Здесь сок тростниковый мы пили в кафе возле моря,

вот этой бедою теперь в своих снах причащайся,

сюда выпадай, словно яблоко из кущей райских,

из камня ты тело теши, словно скульптор в предгорье

с размахом Лоренцо Бернини, впадая в экстазы.

Хотя бы из дерева или, попробуй из воска.

Верни мне прорубленный город! Весь-весь до киоска,

до площади, дома, полиции, видишь, расчёска

и гребень в снегу – он затоптан, вморожена слёзка

вот этой девчушки, её-то за что так, подростка?

Сметая с пути? Но не это меня так пугает,

хотя это тоже! А больше всего всеохватно

моё к тебе небо! От нежности что бирюзово!
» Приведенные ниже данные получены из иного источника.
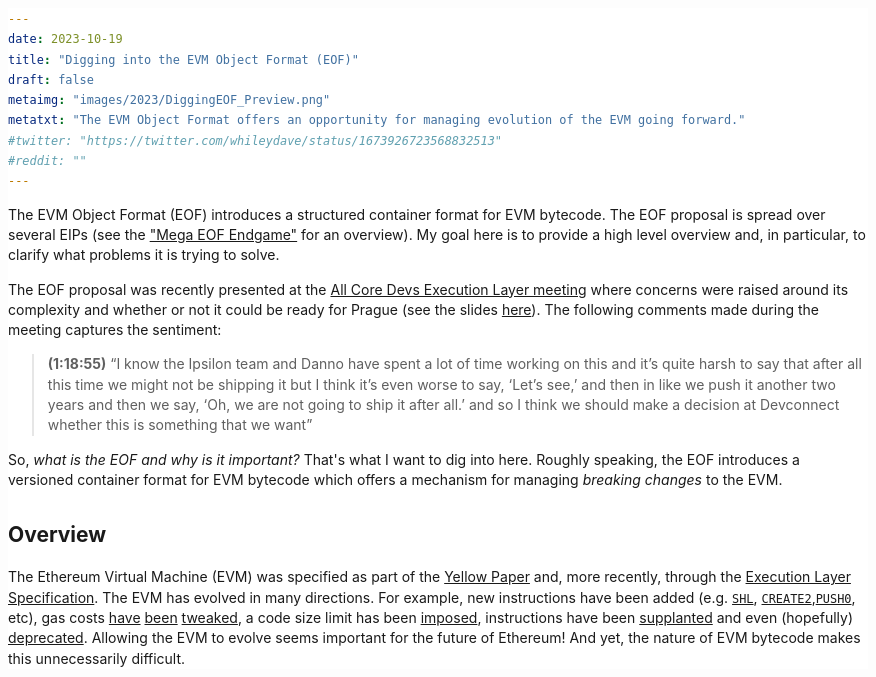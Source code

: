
 ```yaml
---
date: 2023-10-19
title: "Digging into the EVM Object Format (EOF)"
draft: false
metaimg: "images/2023/DiggingEOF_Preview.png"
metatxt: "The EVM Object Format offers an opportunity for managing evolution of the EVM going forward."
#twitter: "https://twitter.com/whileydave/status/1673926723568832513"
#reddit: ""
---
```


The EVM Object Format (EOF) introduces a structured container format
for EVM bytecode.  The EOF proposal is spread over several EIPs (see
the ["Mega EOF
Endgame"](https://notes.ethereum.org/@ipsilon/mega-eof-specification)
for an overview).  My goal here is to provide a high level overview
and, in particular, to clarify what problems it is trying to solve.

The EOF proposal was recently presented at the [All Core Devs
Execution Layer meeting](https://www.youtube.com/watch?v=t25IIQWfCnY)
where concerns were raised around its complexity and whether or not it
could be ready for Prague (see the slides
[here](https://docs.google.com/presentation/d/10mxZK5hzLeaTLGAVo83qrPybk0Y8fUN5prAffGhKV6o/edit#slide=id.p)).
The following comments made during the meeting captures the sentiment:

> **(1:18:55)** “I know the Ipsilon team and Danno have spent a lot of
> time working on this and it’s quite harsh to say that after all this
> time we might not be shipping it but I think it’s even worse to say,
> ‘Let’s see,’ and then in like we push it another two years and then
> we say, ‘Oh, we are not going to ship it after all.’ and so I think
> we should make a decision at Devconnect whether this is something
> that we want”

So, _what is the EOF and why is it important?_  That's what I want to
dig into here.  Roughly speaking, the EOF introduces a versioned
container format for EVM bytecode which offers a mechanism for
managing _breaking changes_ to the EVM.

## Overview

The Ethereum Virtual Machine (EVM) was specified as part of the
[Yellow Paper](https://ethereum.github.io/yellowpaper/paper.pdf) and,
more recently, through the [Execution Layer
Specification](https://github.com/ethereum/execution-specs).  The EVM
has evolved in many directions.  For example, new instructions have
been added (e.g. [`SHL`](https://eips.ethereum.org/EIPS/eip-145),
[`CREATE2`](https://eips.ethereum.org/EIPS/eip-1014),[`PUSH0`](https://eips.ethereum.org/EIPS/eip-3855),
etc), gas costs [have](https://eips.ethereum.org/EIPS/eip-2929)
[been](https://eips.ethereum.org/EIPS/eip-1108)
[tweaked](https://eips.ethereum.org/EIPS/eip-2565), a code size limit
has been [imposed](https://eips.ethereum.org/EIPS/eip-170),
instructions have been
[supplanted](https://eips.ethereum.org/EIPS/eip-4399) and even
(hopefully) [deprecated](https://eips.ethereum.org/EIPS/eip-4758).
Allowing the EVM to evolve seems important for the future of Ethereum!
And yet, the nature of EVM bytecode makes this unnecessarily
difficult.
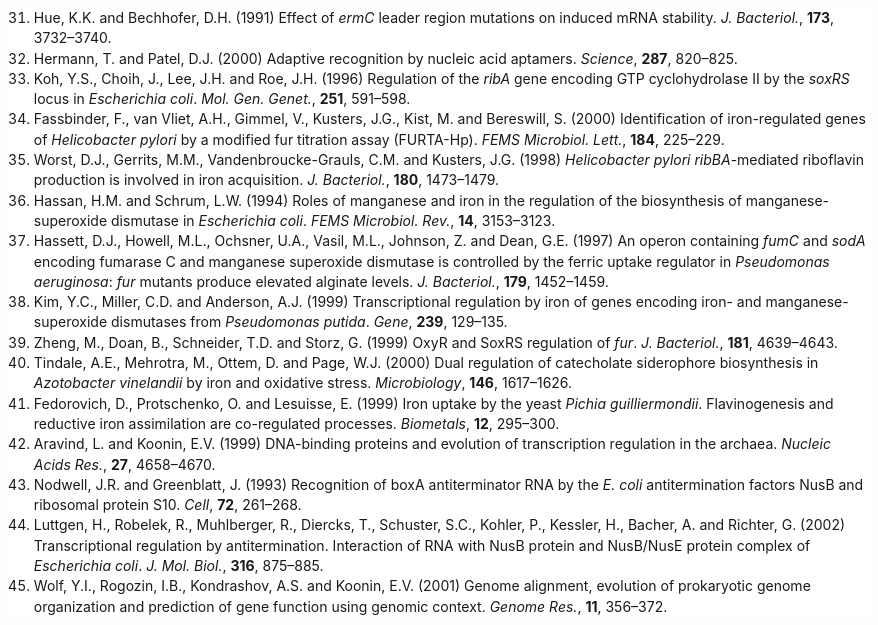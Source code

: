 31. Hue, K.K. and Bechhofer, D.H. (1991) Effect of *ermC* leader region mutations on induced mRNA stability. *J. Bacteriol.*, **173**, 3732–3740.
32. Hermann, T. and Patel, D.J. (2000) Adaptive recognition by nucleic acid aptamers. *Science*, **287**, 820–825.
33. Koh, Y.S., Choih, J., Lee, J.H. and Roe, J.H. (1996) Regulation of the *ribA* gene encoding GTP cyclohydrolase II by the *soxRS* locus in *Escherichia coli*. *Mol. Gen. Genet.*, **251**, 591–598.
34. Fassbinder, F., van Vliet, A.H., Gimmel, V., Kusters, J.G., Kist, M. and Bereswill, S. (2000) Identification of iron-regulated genes of *Helicobacter pylori* by a modified fur titration assay (FURTA-Hp). *FEMS Microbiol. Lett.*, **184**, 225–229.
35. Worst, D.J., Gerrits, M.M., Vandenbroucke-Grauls, C.M. and Kusters, J.G. (1998) *Helicobacter pylori ribBA*-mediated riboflavin production is involved in iron acquisition. *J. Bacteriol.*, **180**, 1473–1479.
36. Hassan, H.M. and Schrum, L.W. (1994) Roles of manganese and iron in the regulation of the biosynthesis of manganese-superoxide dismutase in *Escherichia coli*. *FEMS Microbiol. Rev.*, **14**, 3153–3123.
37. Hassett, D.J., Howell, M.L., Ochsner, U.A., Vasil, M.L., Johnson, Z. and Dean, G.E. (1997) An operon containing *fumC* and *sodA* encoding fumarase C and manganese superoxide dismutase is controlled by the ferric uptake regulator in *Pseudomonas aeruginosa*: *fur* mutants produce elevated alginate levels. *J. Bacteriol.*, **179**, 1452–1459.
38. Kim, Y.C., Miller, C.D. and Anderson, A.J. (1999) Transcriptional regulation by iron of genes encoding iron- and manganese-superoxide dismutases from *Pseudomonas putida*. *Gene*, **239**, 129–135.
39. Zheng, M., Doan, B., Schneider, T.D. and Storz, G. (1999) OxyR and SoxRS regulation of *fur*. *J. Bacteriol.*, **181**, 4639–4643.
40. Tindale, A.E., Mehrotra, M., Ottem, D. and Page, W.J. (2000) Dual regulation of catecholate siderophore biosynthesis in *Azotobacter vinelandii* by iron and oxidative stress. *Microbiology*, **146**, 1617–1626.
41. Fedorovich, D., Protschenko, O. and Lesuisse, E. (1999) Iron uptake by the yeast *Pichia guilliermondii*. Flavinogenesis and reductive iron assimilation are co-regulated processes. *Biometals*, **12**, 295–300.
42. Aravind, L. and Koonin, E.V. (1999) DNA-binding proteins and evolution of transcription regulation in the archaea. *Nucleic Acids Res.*, **27**, 4658–4670.
43. Nodwell, J.R. and Greenblatt, J. (1993) Recognition of boxA antiterminator RNA by the *E. coli* antitermination factors NusB and ribosomal protein S10. *Cell*, **72**, 261–268.
44. Luttgen, H., Robelek, R., Muhlberger, R., Diercks, T., Schuster, S.C., Kohler, P., Kessler, H., Bacher, A. and Richter, G. (2002) Transcriptional regulation by antitermination. Interaction of RNA with NusB protein and NusB/NusE protein complex of *Escherichia coli*. *J. Mol. Biol.*, **316**, 875–885.
45. Wolf, Y.I., Rogozin, I.B., Kondrashov, A.S. and Koonin, E.V. (2001) Genome alignment, evolution of prokaryotic genome organization and prediction of gene function using genomic context. *Genome Res.*, **11**, 356–372.
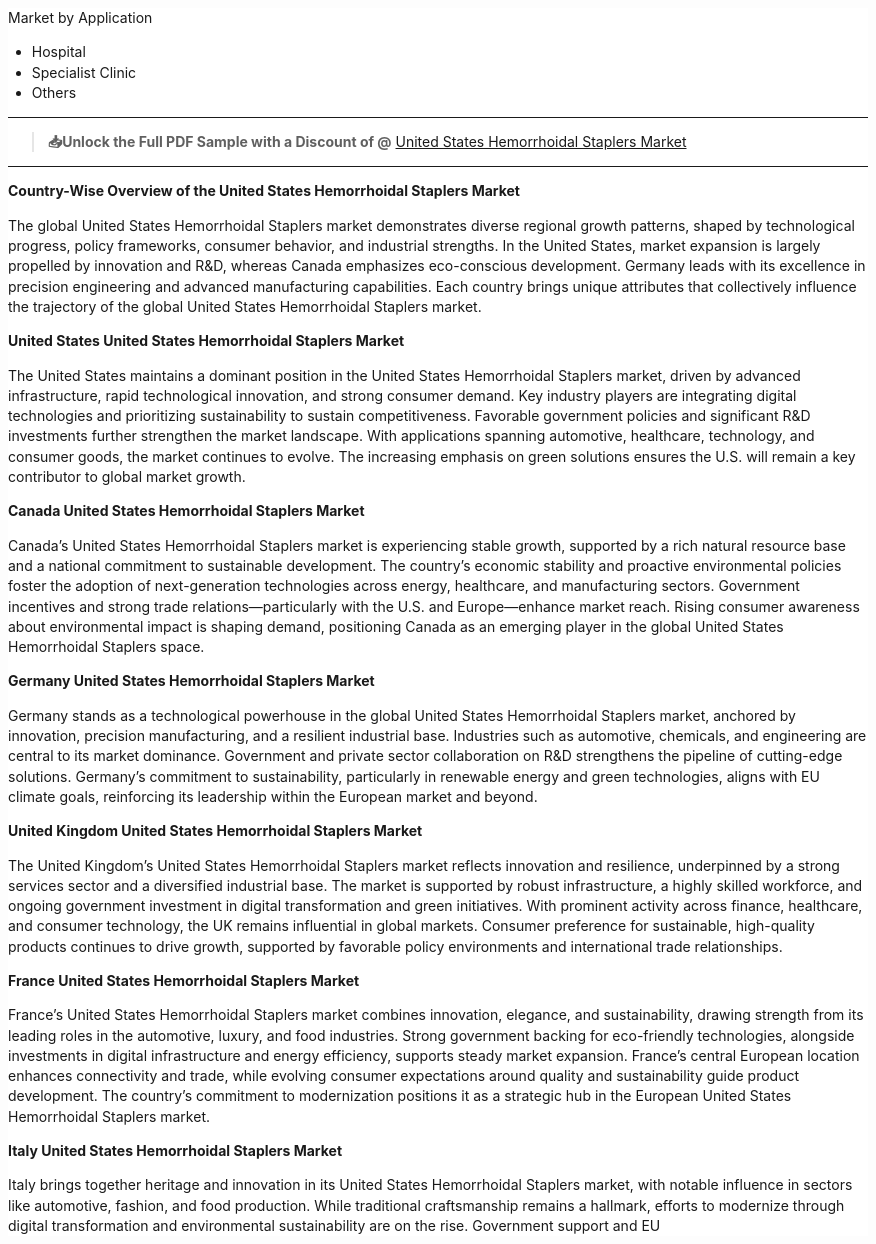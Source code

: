 Market by Application</h3><ul><li>Hospital</li><li>Specialist Clinic</li><li>Others</li></ul></p><hr /><blockquote><p><strong>📥Unlock the Full PDF Sample with a Discount of @</strong> <a href="https://www.marketresearchintellect.com/ask-for-discount/?rid=1053185&amp;utm_source=Github-April&amp;utm_medium=016">United States Hemorrhoidal Staplers Market</a></p></blockquote><hr /><p class="" data-start="217" data-end="261"><strong data-start="217" data-end="261">Country-Wise Overview of the United States Hemorrhoidal Staplers Market</strong></p><p class="" data-start="263" data-end="774">The global United States Hemorrhoidal Staplers market demonstrates diverse regional growth patterns, shaped by technological progress, policy frameworks, consumer behavior, and industrial strengths. In the United States, market expansion is largely propelled by innovation and R&amp;D, whereas Canada emphasizes eco-conscious development. Germany leads with its excellence in precision engineering and advanced manufacturing capabilities. Each country brings unique attributes that collectively influence the trajectory of the global United States Hemorrhoidal Staplers market.</p><p class="" data-start="776" data-end="1421"><strong data-start="776" data-end="805">United States United States Hemorrhoidal Staplers Market</strong></p><p class="" data-start="776" data-end="1421">The United States maintains a dominant position in the United States Hemorrhoidal Staplers market, driven by advanced infrastructure, rapid technological innovation, and strong consumer demand. Key industry players are integrating digital technologies and prioritizing sustainability to sustain competitiveness. Favorable government policies and significant R&amp;D investments further strengthen the market landscape. With applications spanning automotive, healthcare, technology, and consumer goods, the market continues to evolve. The increasing emphasis on green solutions ensures the U.S. will remain a key contributor to global market growth.</p><p class="" data-start="1423" data-end="2019"><strong data-start="1423" data-end="1445">Canada United States Hemorrhoidal Staplers Market</strong></p><p class="" data-start="1423" data-end="2019">Canada&rsquo;s United States Hemorrhoidal Staplers market is experiencing stable growth, supported by a rich natural resource base and a national commitment to sustainable development. The country&rsquo;s economic stability and proactive environmental policies foster the adoption of next-generation technologies across energy, healthcare, and manufacturing sectors. Government incentives and strong trade relations&mdash;particularly with the U.S. and Europe&mdash;enhance market reach. Rising consumer awareness about environmental impact is shaping demand, positioning Canada as an emerging player in the global United States Hemorrhoidal Staplers space.</p><p class="" data-start="2021" data-end="2591"><strong data-start="2021" data-end="2044">Germany United States Hemorrhoidal Staplers Market</strong></p><p class="" data-start="2021" data-end="2591">Germany stands as a technological powerhouse in the global United States Hemorrhoidal Staplers market, anchored by innovation, precision manufacturing, and a resilient industrial base. Industries such as automotive, chemicals, and engineering are central to its market dominance. Government and private sector collaboration on R&amp;D strengthens the pipeline of cutting-edge solutions. Germany&rsquo;s commitment to sustainability, particularly in renewable energy and green technologies, aligns with EU climate goals, reinforcing its leadership within the European market and beyond.</p><p class="" data-start="2593" data-end="3221"><strong data-start="2593" data-end="2623">United Kingdom United States Hemorrhoidal Staplers Market</strong></p><p class="" data-start="2593" data-end="3221">The United Kingdom&rsquo;s United States Hemorrhoidal Staplers market reflects innovation and resilience, underpinned by a strong services sector and a diversified industrial base. The market is supported by robust infrastructure, a highly skilled workforce, and ongoing government investment in digital transformation and green initiatives. With prominent activity across finance, healthcare, and consumer technology, the UK remains influential in global markets. Consumer preference for sustainable, high-quality products continues to drive growth, supported by favorable policy environments and international trade relationships.</p><p class="" data-start="3223" data-end="3838"><strong data-start="3223" data-end="3245">France United States Hemorrhoidal Staplers Market</strong></p><p class="" data-start="3223" data-end="3838">France&rsquo;s United States Hemorrhoidal Staplers market combines innovation, elegance, and sustainability, drawing strength from its leading roles in the automotive, luxury, and food industries. Strong government backing for eco-friendly technologies, alongside investments in digital infrastructure and energy efficiency, supports steady market expansion. France&rsquo;s central European location enhances connectivity and trade, while evolving consumer expectations around quality and sustainability guide product development. The country&rsquo;s commitment to modernization positions it as a strategic hub in the European United States Hemorrhoidal Staplers market.</p><p class="" data-start="3840" data-end="4422"><strong data-start="3840" data-end="3861">Italy United States Hemorrhoidal Staplers Market</strong></p><p class="" data-start="3840" data-end="4422">Italy brings together heritage and innovation in its United States Hemorrhoidal Staplers market, with notable influence in sectors like automotive, fashion, and food production. While traditional craftsmanship remains a hallmark, efforts to modernize through digital transformation and environmental sustainability are on the rise. Government support and EU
Мои к тебе звёзды – вот Сириус, вот Золотая

огромная Рыба, звезда – ненадёжного брата

созвездье Персея, Цефеи и тайны алькова.

Тебя не добыть мне обратно! Не вытесать душу

из скрипки, органа, что Бах. Что пейзажи Куинджи,

что сок из сонаты, из Лунной, что из влаги сушу.

Жалею…о, как я жалею. Мне снежно, мне вьюжно.

И сказано было о том, возлюби своих ближних

и дальних, враждующих против. О, дурочка-пуля,

ты раной во мне расцветаешь, дырой под медалью…

Давай отмотаем мы в прошлое. Там, где заснули,

чтоб не было утра. И ссоры. И воплей из спален.

***

Ослепляет глаза мои нежность до такой слепоты,

что я внутренним оком весь мир созерцаю, весь космос!

Мой сыночек, Павлуша, пишу тебе, до хрипоты

проговариваю слово каждое. Помню, как рос ты!

Твои ручки и ножки…любимее нет и родней.

Я пишу отовсюду. Из этого времени или

из блокадного города – города сотни смертей,

из сожжённого в топке, сгоревшего я Чернобылья.

 

Из Мологи утопленной, о, как Калязин мне жаль,

я пишу из-под башни вмурованным, сдавленным слогом…

Вот я трогаю камни шершавые: сбитая сталь

прежних букв…Но не верь никаким эпилогам!

Обнимаю тебя. Сколько нежности светлой, льняной

из неё можно ткать и пути, и дороге все в шёлке!

А все матери маются этой прекрасной виной,

что не всё отдала, что смогла, я твержу втихомолку,

что могла бы дать больше я знаний, умений, идей!